About mpn_sqr_basecase

Mon Feb 20 10:19:03 CET 2012

I've been looking a bit on mpn_sqr_basecase.

1. It uses a temporary array, apparently for systems lacking an
   mpn_sqr_diag_addlsh1 which can do in-place operation. I think one can
   support arbitrary sizes with a small temporary area if one collects
   the off-diagonal terms into the result area, and then computes the
   diagonal products blockwise, a hundred limbs at a time or so.

   Current code uses the opposite allocation, with diagonal terms in
   the result area and the off-diagonal terms in the temporary array.

2. One could do the shifting differently, applying the shift to the limb
   argument of addmul_1. Something like, when doing the off-diagonal
   products for up[i],

     mpn_addmul_1 (rp + 2*i+1, up + i + 1, n - i - 1,
		   (up[i] << 1) + (up[i-1] >> (GMP_LIMB_BITS - 1)));

   Might be cheaper, if we can get this shifting done in parallel with
   other operations, and get a simpler carry propagation recurrency when
   adding diagonal and off-diagonal terms together.
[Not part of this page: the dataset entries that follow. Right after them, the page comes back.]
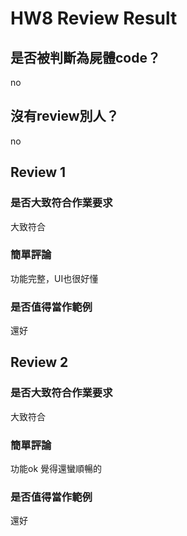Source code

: 



# HW8 Review Result

## 是否被判斷為屍體code？


no
## 沒有review別人？


no
## Review 1

### 是否大致符合作業要求


大致符合
### 簡單評論


功能完整，UI也很好懂
### 是否值得當作範例


還好
## Review 2

### 是否大致符合作業要求


大致符合
### 簡單評論


功能ok 覺得還蠻順暢的
### 是否值得當作範例


還好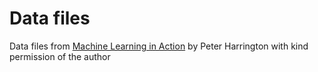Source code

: # Data files

Data files from [Machine Learning in Action][mlaction] by Peter Harrington with kind permission of the author

[mlaction]: https://github.com/pbharrin/machinelearninginaction
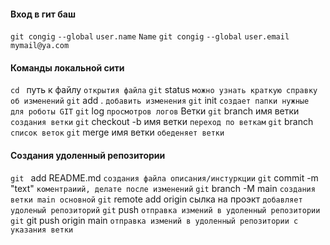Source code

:
#### Вход в гит баш

`git congig`  `--global`  `user.name`  `Name` 
`git congig`  `--global`  `user.email`  `mymail@ya.com` 

#### Команды локальной сити

 `cd ` путь к файлу `открытия файла` 
 `git`  status  `можно узнать краткую справку об изменений` 
 `git`  add . `добавить изменения` 
 `git` init `создает папки нужные для роботы GIT` 
 `git` log `просмотров логов` 
Ветки
 `git` branch имя ветки `создания ветки` 
 `git` checkout -b имя ветки `переход по веткам` 
 `git` branch `список веток` 
 `git` merge имя ветки `обеденяет ветки` 

#### Создания удоленный репозитории

 `git ` add README.md `создания файла описания/инстуркции` 
 `git` commit -m "text" `коментраиий, делате после изменений` 
 `git` branch -M main `создания ветки main основной` 
 `git` remote add origin сылка на проэкт `добавляет удоленый репозиторий` 
 `git` push `отправка измений в удоленный репозитории` 
 `git` git push origin main `отправка измений в удоленный репозитории с указания ветки` 

 

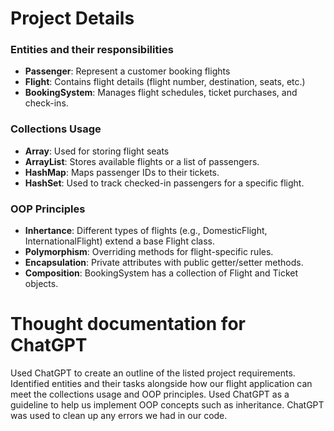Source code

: # Project Details
### Entities and their responsibilities
- **Passenger**: Represent a customer booking flights
- **Flight**: Contains flight details (flight number, destination, seats, etc.)
- **BookingSystem**: Manages flight schedules, ticket purchases, and check-ins.

### Collections Usage
- **Array**: Used for storing flight seats
- **ArrayList**: Stores available flights or a list of passengers.
- **HashMap**: Maps passenger IDs to their tickets.
- **HashSet**: Used to track checked-in passengers for a specific flight.

### OOP Principles
- **Inhertance**: Different types of flights (e.g., DomesticFlight, InternationalFlight) extend a base Flight class.
- **Polymorphism**: Overriding methods for flight-specific rules.
- **Encapsulation**: Private attributes with public getter/setter methods.
- **Composition**: BookingSystem has a collection of Flight and Ticket objects.
  
# Thought documentation for ChatGPT
Used ChatGPT to create an outline of the listed project requirements. Identified entities and their tasks alongside how our flight application can meet the collections usage and OOP principles. Used ChatGPT as a guideline to help us implement OOP concepts such as inheritance. ChatGPT was used to clean up any errors we had in our code. 

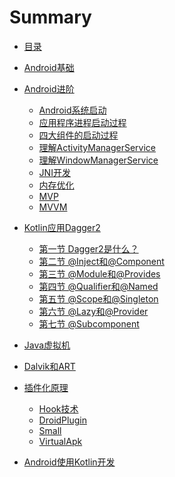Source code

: ﻿# Summary

* [目录](README.md)
* [Android基础]()
    
* [Android进阶]()
    * [Android系统启动]()
    * [应用程序进程启动过程]()  
    * [四大组件的启动过程]()        
    * [理解ActivityManagerService]()    
    * [理解WindowManagerService]()
    * [JNI开发]()   
    * [内存优化]()
    * [MVP]()
    * [MVVM]()

* [Kotlin应用Dagger2](/dagger2/README.md)
    * [第一节 Dagger2是什么？]()
    * [第二节 @Inject和@Component]()
    * [第三节 @Module和@Provides]()
    * [第四节 @Qualifier和@Named]()
    * [第五节 @Scope和@Singleton]()
    * [第六节 @Lazy和@Provider]()
    * [第七节 @Subcomponent]()

* [Java虚拟机]()   
    
* [Dalvik和ART]() 

* [插件化原理]()
    * [Hook技术]()
    * [DroidPlugin]()
    * [Small]()
    * [VirtualApk]() 
     
* [Android使用Kotlin开发]()


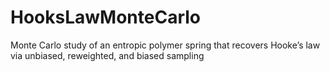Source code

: # HooksLawMonteCarlo
Monte Carlo study of an entropic polymer spring that recovers Hooke’s law via unbiased, reweighted, and biased sampling
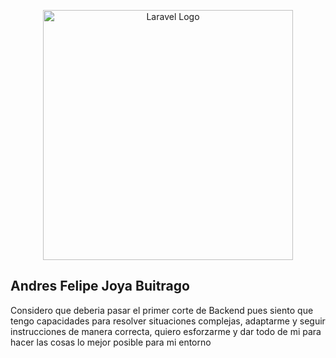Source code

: <p align="center"><a href="https://www.linkedin.com/in/andres-joya-69a552357/" target="_blank"><img src="https://media.licdn.com/dms/image/v2/D4E03AQFZ_14yZ-iDKA/profile-displayphoto-shrink_400_400/B4EZXjpobCG0Ao-/0/1743281097136?e=1749081600&v=beta&t=ex81hTxrdSZECc9USfmvyWGjAE8EAXtzaDHWt1QpatI" width="400" alt="Laravel Logo"></a></p>


## Andres Felipe Joya Buitrago

Considero que deberia pasar el primer corte de Backend pues siento que tengo capacidades para resolver situaciones complejas, adaptarme y seguir instrucciones de manera correcta, quiero esforzarme y dar todo de mi para hacer las cosas lo mejor posible para mi entorno
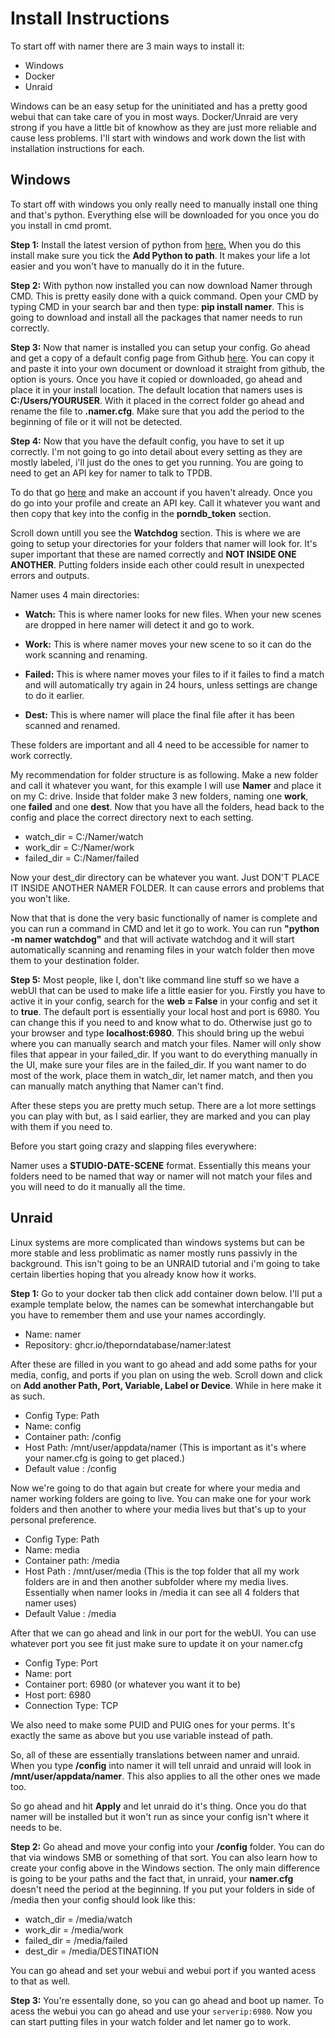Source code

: Install Instructions
=================

To start off with namer there are 3 main ways to install it:

* Windows
* Docker
* Unraid

Windows can be an easy setup for the uninitiated and has a pretty good webui that can take care of you in most ways. Docker/Unraid are very strong if you have a little bit of knowhow as they are just more reliable and cause less problems. I'll start with windows and work down the list with installation instructions for each.

Windows
-----------------

To start off with windows you only really need to manually install one thing and that's python. Everything else will be downloaded for you once you do you install in cmd promt.

**Step 1:** Install the latest version of python from [here.](https://www.python.org/downloads) When you do this install make sure you tick the **Add Python to path**. It makes your life a lot easier and you won't have to manually do it in the future.

**Step 2:** With python now installed you can now download Namer through CMD. This is pretty easily done with a quick command. Open your CMD by typing CMD in your search bar and then type: **pip install namer**.  This is going to download and install all the packages that namer needs to run correctly.

**Step 3:** Now that namer is installed you can setup your config. Go ahead and get a copy of a default config page from Github [here](https://github.com/ThePornDatabase/namer/blob/main/namer/namer.cfg.default). You can copy it and paste it into your own document or download it straight from github, the option is yours. Once you have it copied or downloaded, go ahead and place it in your install location. The default location that namers uses is **C:/Users/YOURUSER**. With it placed in the correct folder go ahead and rename the file to **.namer.cfg**. Make sure that you add the period to the beginning of file or it will not be detected.

**Step 4:** Now that you have the default config, you have to set it up correctly. I'm not going to go into detail about every setting as they are mostly labeled, i'll just do the ones to get you running. You are going to need to get an API key for namer to talk to TPDB.

To do that go [here](https://metadataapi.net) and make an account if you haven't already. Once you do go into your profile and create an API key. Call it whatever you want and then copy that key into the config in the **porndb_token** section.

Scroll down untill you see the **Watchdog** section. This is where we are going to setup your directories for your folders that namer will look for. It's super important that these are named correctly and **NOT INSIDE ONE ANOTHER**. Putting folders inside each other could result in unexpected errors and outputs.

Namer uses 4 main directories:

* **Watch:** This is where namer looks for new files. When your new scenes are dropped in here namer will detect it and go to work.

* **Work:** This is where namer moves your new scene to so it can do the work scanning and renaming.

* **Failed:** This is where namer moves your files to if it failes to find a match and will automatically try again in 24 hours, unless settings are change to do it earlier.

* **Dest:** This is where namer will place the final file after it has been scanned and renamed.

These folders are important and all 4 need to be accessible for namer to work correctly.

My recommendation for folder structure is as following. Make a new folder and call it whatever you want, for this example I will use **Namer** and place it on my  C: drive. Inside that folder make 3 new folders, naming one **work**, one **failed** and one **dest**. Now that you have all the folders, head back to the config and place the correct directory next to each setting.

* watch_dir = C:/Namer/watch
* work_dir = C:/Namer/work
* failed_dir = C:/Namer/failed

Now your dest_dir directory can be whatever you want. Just DON'T PLACE IT INSIDE ANOTHER NAMER FOLDER. It can cause errors and problems that you won't like.

Now that that is done the very basic functionally of namer is complete and you can run a command in CMD and let it go to work.  You can run **"python -m namer watchdog"** and that will activate watchdog and it will start automatically scanning and renaming files in your watch folder then move them to your destination folder.

**Step 5:** Most people, like I, don't like command line stuff so we have a webUI that can be used to make life a little easier for you. Firstly you have to active it in your config, search for the **web = False** in your config and set it to **true**. The default port is essentially your local host and port is 6980. You can change this if you need to and know what to do. Otherwise just go to your browser and type **localhost:6980**. This should bring up the webui where you can manually search and match your files. Namer will only show files that appear in your failed_dir. If you want to do everything manually in the UI, make sure your files are in the failed_dir. If you want namer to do most of the work, place them in watch_dir, let namer match, and then you can manually match anything that Namer can't find.

After these steps you are pretty much setup. There are a lot more settings you can play with but, as I said earlier, they are marked and you can play with them if you need to.

Before you start going crazy and slapping files everywhere:

Namer uses a **STUDIO-DATE-SCENE** format. Essentially this means your folders need to be named that way or namer will not match your files and you will need to do it manually all the time.

Unraid
----------------

Linux systems are more complicated than windows systems but can be more stable and less problimatic as namer mostly runs passivly in the background. This isn't going to be an UNRAID tutorial and i'm going to take certain liberties hoping that you already know how it works.

**Step 1:** Go to your docker tab then click add container down below. I'll put a example template below, the names can be somewhat interchangable but you have to remember them and use your names accordingly.

* Name: namer
* Repository: ghcr.io/theporndatabase/namer:latest

After these are filled in you want to go ahead and add some paths for your media, config, and ports if you plan on using the web. Scroll down and click on **Add another Path, Port, Variable, Label or Device**. While in here make it as such.

* Config Type: Path
* Name: config
* Container path: /config
* Host Path: /mnt/user/appdata/namer (This is important as it's where your namer.cfg is going to get placed.)
* Default value : /config

Now we're going to do that again but create for where your media and namer working folders are going to live. You can make one for your work folders and then another to where your media lives but that's up to your personal preference.

* Config Type: Path
* Name: media
* Container path: /media
* Host Path : /mnt/user/media (This is the top folder that all my work folders are in and then another subfolder where my media lives. Essentially when namer looks in /media it can see all 4 folders that namer uses)
* Default Value : /media

After that we can go ahead and link in our port for the webUI. You can use whatever port you see fit just make sure to update it on your namer.cfg

* Config Type: Port
* Name: port
* Container port: 6980 (or whatever you want it to be)
* Host port: 6980
* Connection Type: TCP

We also need to make some PUID and PUIG ones for your perms. It's exactly the same as above but you use variable instead of path.

So, all of these are essentially translations between namer and unraid. When you type **/config** into namer it will tell unraid and unraid will look in **/mnt/user/appdata/namer**. This also applies to all the other ones we made too.

So go ahead and hit **Apply** and let unraid do it's thing. Once you do that namer will be installed but it won't run as since your config isn't where it needs to be.

**Step 2:** Go ahead and move your config into your **/config** folder. You can do that via windows SMB or something of that sort. You can also learn how to create your config above in the Windows section. The only main difference is going to be your paths and the fact that, in unraid, your **namer.cfg** doesn't need the period at the beginning. If you put your folders in side of /media then your config should look like this:

* watch_dir = /media/watch
* work_dir = /media/work
* failed_dir = /media/failed
* dest_dir = /media/DESTINATION

You can go ahead and set your webui and webui port if you wanted acess to that as well.

**Step 3:** You're essentally done, so you can go ahead and boot up namer. To acess the webui you can go ahead and use your `serverip:6980`. Now you can start putting files in your watch folder and let namer go to work.

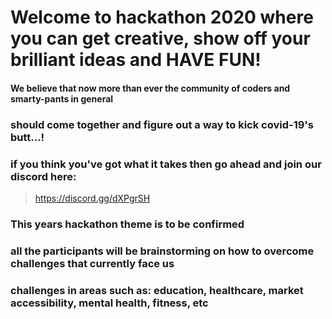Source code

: # Welcome to hackathon 2020 where you can get creative, show off your brilliant ideas and HAVE FUN!

#### We believe that now more than ever the community of coders and smarty-pants in general
### should come together and figure out a way to kick covid-19's butt...! 
### if you think you've got what it takes then go ahead and join our discord here:
> https://discord.gg/dXPgrSH

###  This years hackathon theme is **to be confirmed** 
### all the participants will be brainstorming on how to overcome challenges that currently face us
### challenges in areas such as: education, healthcare, market accessibility, mental health, fitness, etc
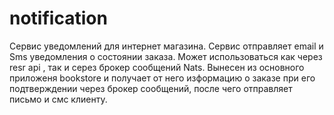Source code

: # notification
Сервис уведомлений для интернет магазина.
Сервис отправляет email и Sms уведомления о состоянии заказа.
Может использоваться как через resr api , так и серез брокер сообщений Nats.
Вынесен из основного приложеня bookstore и получает от него изформацию о заказе 
при его подтверждении через брокер сообщений, после чего отправляет письмо и смс клиенту.
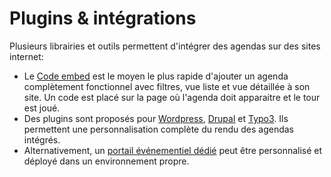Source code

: # Plugins & intégrations

Plusieurs librairies et outils permettent d'intégrer des agendas sur des sites internet:

* Le [Code embed](/plugins/embeds) est le moyen le plus rapide d'ajouter un agenda complètement fonctionnel avec filtres, vue liste et vue détaillée à son site. Un code est placé sur la page où l'agenda doit apparaitre et le tour est joué.
* Des plugins sont proposés pour [Wordpress](/plugins/wordpress), [Drupal](/plugins/drupal) et [Typo3](/plugins/typo3). Ils permettent une personnalisation complète du rendu des agendas intégrés.
* Alternativement, un [portail événementiel dédié](/plugins/agenda-portal) peut être personnalisé et déployé dans un environnement propre.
3. The comments on using addmul_2 says that is is tricky. I think that's
   because the diagonal terms are still 1x1 products. That would get
   simpler of one treats double-limbs as the units everywhere, having
   the diagonal computation form the 2x2 products

     (u0, u1)^2, (u2, u3)^2, ...

   The total number of limb products ought to be the same, if we do each
   of these terms as

     (u0 + u1 B)^2 = u0^2 + B^2 u1^2 + 2B (u0 * u1)
     	           = u0^2 + B^2 u1^2 + B (u0 << 1) * u1 + B^2 u1 & HIGH_BIT_TO_MASK(u0)

   The off-diagonal terms, to be computed with addmul_2, are then

     (u0, u1) * (u2, u3, ...)
             (u2, u3) * (u4, u5, ...)
             ...

   I guess one can also collect the close-to-diagonal terms B u0 u1 +
   B^5 u2 u3 + ..., together with the other off-diagonal terms,
   One would then get the off-diagonal sum

     B u0*u1 + B^2 (u0, u1) * (u2, u3, ...)
       B^5 u2*u3 + B^6 (u2, u3) * (u4, u5, ...)

   which begs for an mpn_addmul_1c accepting an additional carry input
   limb. Is there such a function?

4. There's code to use mpn_addmul_2s. What is that function supposed to
   do, is it doing the above sum?

Regards,
/Niels

-- 
Niels Möller. PGP-encrypted email is preferred. Keyid C0B98E26.
Internet email is subject to wholesale government surveillance.